Restate the lines word for word, from the one containing "Yayınları Sayfa 274" through the last line of the entries below, without any other lines.

MATERIAL SUPPLIED section start

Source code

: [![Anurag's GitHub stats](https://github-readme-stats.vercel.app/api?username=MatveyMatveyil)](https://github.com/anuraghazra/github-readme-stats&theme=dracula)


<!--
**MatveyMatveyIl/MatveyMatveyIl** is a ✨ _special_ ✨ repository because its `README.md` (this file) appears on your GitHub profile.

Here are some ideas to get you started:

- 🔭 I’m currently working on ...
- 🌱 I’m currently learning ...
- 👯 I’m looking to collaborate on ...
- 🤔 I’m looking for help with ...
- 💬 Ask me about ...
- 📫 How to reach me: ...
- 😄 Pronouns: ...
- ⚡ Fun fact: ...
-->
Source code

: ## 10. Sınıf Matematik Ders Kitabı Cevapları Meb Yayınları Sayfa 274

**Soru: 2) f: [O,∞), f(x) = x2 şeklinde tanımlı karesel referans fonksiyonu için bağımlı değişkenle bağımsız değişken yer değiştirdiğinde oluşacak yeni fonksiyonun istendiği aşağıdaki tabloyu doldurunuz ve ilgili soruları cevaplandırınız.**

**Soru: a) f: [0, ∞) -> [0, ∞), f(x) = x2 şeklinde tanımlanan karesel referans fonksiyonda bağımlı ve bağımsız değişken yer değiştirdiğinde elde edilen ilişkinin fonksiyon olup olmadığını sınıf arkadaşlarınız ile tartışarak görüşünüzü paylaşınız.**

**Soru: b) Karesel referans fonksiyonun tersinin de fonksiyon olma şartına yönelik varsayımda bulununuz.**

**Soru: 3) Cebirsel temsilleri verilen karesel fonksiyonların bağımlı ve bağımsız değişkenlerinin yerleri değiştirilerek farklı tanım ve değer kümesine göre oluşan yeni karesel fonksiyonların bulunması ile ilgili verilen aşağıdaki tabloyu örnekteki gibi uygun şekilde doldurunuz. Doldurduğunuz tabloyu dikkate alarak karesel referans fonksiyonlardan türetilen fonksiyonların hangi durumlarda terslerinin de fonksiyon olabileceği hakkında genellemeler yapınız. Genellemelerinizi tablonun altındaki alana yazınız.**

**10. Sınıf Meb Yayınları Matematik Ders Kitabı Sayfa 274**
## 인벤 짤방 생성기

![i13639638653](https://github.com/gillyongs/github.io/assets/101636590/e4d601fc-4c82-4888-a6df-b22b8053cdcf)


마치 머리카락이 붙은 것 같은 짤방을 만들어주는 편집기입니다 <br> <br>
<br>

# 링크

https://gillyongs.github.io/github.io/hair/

MATERIAL SUPPLIED section end

• **RESULT FOR THIS TASK**
: ## 10. Sınıf Matematik Ders Kitabı Cevapları Meb Yayınları Sayfa 274

**Soru: 2) f: [O,∞), f(x) = x2 şeklinde tanımlı karesel referans fonksiyonu için bağımlı değişkenle bağımsız değişken yer değiştirdiğinde oluşacak yeni fonksiyonun istendiği aşağıdaki tabloyu doldurunuz ve ilgili soruları cevaplandırınız.**

**Soru: a) f: [0, ∞) -> [0, ∞), f(x) = x2 şeklinde tanımlanan karesel referans fonksiyonda bağımlı ve bağımsız değişken yer değiştirdiğinde elde edilen ilişkinin fonksiyon olup olmadığını sınıf arkadaşlarınız ile tartışarak görüşünüzü paylaşınız.**

**Soru: b) Karesel referans fonksiyonun tersinin de fonksiyon olma şartına yönelik varsayımda bulununuz.**

**Soru: 3) Cebirsel temsilleri verilen karesel fonksiyonların bağımlı ve bağımsız değişkenlerinin yerleri değiştirilerek farklı tanım ve değer kümesine göre oluşan yeni karesel fonksiyonların bulunması ile ilgili verilen aşağıdaki tabloyu örnekteki gibi uygun şekilde doldurunuz. Doldurduğunuz tabloyu dikkate alarak karesel referans fonksiyonlardan türetilen fonksiyonların hangi durumlarda terslerinin de fonksiyon olabileceği hakkında genellemeler yapınız. Genellemelerinizi tablonun altındaki alana yazınız.**

**10. Sınıf Meb Yayınları Matematik Ders Kitabı Sayfa 274**
## 인벤 짤방 생성기

![i13639638653](https://github.com/gillyongs/github.io/assets/101636590/e4d601fc-4c82-4888-a6df-b22b8053cdcf)


마치 머리카락이 붙은 것 같은 짤방을 만들어주는 편집기입니다 <br> <br>
<br>

# 링크

https://gillyongs.github.io/github.io/hair/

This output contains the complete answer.